Past mayors also aimed to make New York City less car-centric, less crash-prone and more friendly to people who walk, bike and ride mass transit. Mike Bloomberg created swaths of pedestrian plazas in Times Square and beyond, opened hundreds of miles of bike lanes and debuted the Citi Bike program. Bill de Blasio banned cars from Central Park and Prospect Park, lowered the citywide speed limit to 25 mph from 30 mph and implemented Vision Zero, a plan to cut traffic-related injuries and deaths.

But those policies in some cases unfolded over the course of years. Mamdani’s streetscape revolution is unfolding at a faster pace.

It’s in contrast with his immediate predecessor, Eric Adams, who all but ignored the law requiring bus lanes and bike lanes and slow-walked or sometimes overruled the experts at the city Transportation Department who had spent years redesigning a street to prioritize pedestrians and bus passengers in a city with snail-pace bus speeds.

Under Mamdani, the changes to the streetscape have drawn both cheers and jeers.

Pearlstein is happy with the changes Mamdani is making — and has promised to make.

"We are seeing something completely new in terms of a mayor’s identity with the majority of New Yorkers who depend on public transit directly, as well as everyone else, who depends on it indirectly for goods and services," he said.

New York City is a rarity in America — most people don’t commute to work via car and nearly 90% use mass transit to get to and from Manhattan. About half of households, mostly on Staten Island and in eastern Queens and southern Brooklyn, have access to cars.

Even from Long Island, more than 80% of commuters take mass transit into Manhattan. And with the city’s congestion-pricing toll, which went into effect last year, most vehicle owners are charged $9 to drive below 60th Street.

Mamdani has long been a supporter of the toll, which in some cases has actually made it easier to drive in the city — for those willing to pay.

Drivers, bicyclists and pedestrians in the congestion zone in the...

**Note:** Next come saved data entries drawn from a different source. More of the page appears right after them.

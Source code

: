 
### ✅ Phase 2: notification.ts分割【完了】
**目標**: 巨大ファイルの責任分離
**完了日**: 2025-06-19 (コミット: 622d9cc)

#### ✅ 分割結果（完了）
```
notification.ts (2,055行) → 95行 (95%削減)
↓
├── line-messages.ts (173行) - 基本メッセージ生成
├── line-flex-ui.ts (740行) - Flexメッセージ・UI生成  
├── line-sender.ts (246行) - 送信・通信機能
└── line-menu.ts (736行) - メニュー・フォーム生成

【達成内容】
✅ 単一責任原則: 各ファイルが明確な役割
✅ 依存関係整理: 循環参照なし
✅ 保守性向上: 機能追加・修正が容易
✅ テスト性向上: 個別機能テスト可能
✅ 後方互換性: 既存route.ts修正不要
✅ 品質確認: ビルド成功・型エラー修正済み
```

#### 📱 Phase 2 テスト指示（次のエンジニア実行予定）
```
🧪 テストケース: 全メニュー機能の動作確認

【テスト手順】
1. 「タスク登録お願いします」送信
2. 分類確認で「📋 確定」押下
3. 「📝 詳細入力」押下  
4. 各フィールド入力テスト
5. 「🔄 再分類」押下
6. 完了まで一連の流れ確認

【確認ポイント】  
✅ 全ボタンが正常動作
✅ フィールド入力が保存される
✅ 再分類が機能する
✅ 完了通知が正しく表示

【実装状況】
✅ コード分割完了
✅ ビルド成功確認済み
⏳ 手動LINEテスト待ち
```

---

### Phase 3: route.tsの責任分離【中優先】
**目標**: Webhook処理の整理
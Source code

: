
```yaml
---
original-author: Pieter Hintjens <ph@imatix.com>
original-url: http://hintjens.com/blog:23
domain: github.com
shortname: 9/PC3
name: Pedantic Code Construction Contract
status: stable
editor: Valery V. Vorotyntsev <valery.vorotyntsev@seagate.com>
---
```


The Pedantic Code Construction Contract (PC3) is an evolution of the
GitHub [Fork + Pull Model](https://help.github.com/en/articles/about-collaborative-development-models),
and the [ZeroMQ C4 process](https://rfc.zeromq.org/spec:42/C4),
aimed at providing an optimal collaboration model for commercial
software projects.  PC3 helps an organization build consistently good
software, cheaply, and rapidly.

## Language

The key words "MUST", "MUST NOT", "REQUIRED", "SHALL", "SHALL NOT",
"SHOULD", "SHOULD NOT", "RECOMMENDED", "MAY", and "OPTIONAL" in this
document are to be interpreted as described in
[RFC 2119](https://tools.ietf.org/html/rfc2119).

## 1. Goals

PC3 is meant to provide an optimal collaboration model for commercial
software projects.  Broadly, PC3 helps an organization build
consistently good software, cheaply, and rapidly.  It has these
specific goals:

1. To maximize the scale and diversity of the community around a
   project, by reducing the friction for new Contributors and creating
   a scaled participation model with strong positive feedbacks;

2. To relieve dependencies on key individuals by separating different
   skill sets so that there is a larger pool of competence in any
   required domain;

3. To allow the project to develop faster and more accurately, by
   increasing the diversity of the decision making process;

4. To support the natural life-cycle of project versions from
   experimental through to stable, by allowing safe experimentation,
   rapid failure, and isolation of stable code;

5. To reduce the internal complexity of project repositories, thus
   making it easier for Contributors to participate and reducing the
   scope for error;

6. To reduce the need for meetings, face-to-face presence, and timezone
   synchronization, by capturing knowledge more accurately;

Drivers, bicyclists and pedestrians in the congestion zone in the East Village on a rainy Tuesday last month. Credit: Ed Quinn

Alexa Sledge, a spokeswoman for the group Transportation Alternatives, was elated as she rattled off a list of projects that Mamdani is greenlighting, including safety-focused redesigns of McGuinness Boulevard in Greenpoint, Brooklyn, and a bike lane on Brooklyn's Ashland Place, which has been nicknamed "Crashland" for its danger to cyclists.

"Honestly, I can’t think of anything that’s been ruled out as far as things that are moving forward," she said, adding: "When there’s streets that are killing people, it should really be a call to action for everyone with power in New York City to transform them into streets that aren’t killing people."

Brendan Sexton, president of the Independent Drivers Guild, which represents for-hire vehicle drivers for Uber, Lyft and other services, said that adding more bus lanes allows his drivers to drop off and pick up passengers without having to double-park.

"A city with a robust public transportation system is good for our guys, because it means that people are leaving their personal cars at home, and our members are filling in the transportation gaps," he said. "So any way that clears out the roads of personal vehicles means that our members can get more rides, make more money, and be able to feed their families."

Not everyone is thrilled with Mamdani’s transportation policies.

Rafael A. Mangual, a fellow at the right-leaning Manhattan Institute, said although many people don’t have cars, some do, particularly those with families.

"I think what people struggle with is the sense that, you know, maybe these decisions aren’t always being made via a real, meaningful cost-benefit analysis, as opposed to, say, an ideological commitment or an ideological opposition to driving," he said.

For those who want to drive, New York City will never be the most hospitable place in the region.

Mangual moved from Queens to Long Island in part, he said, because he wanted to drive.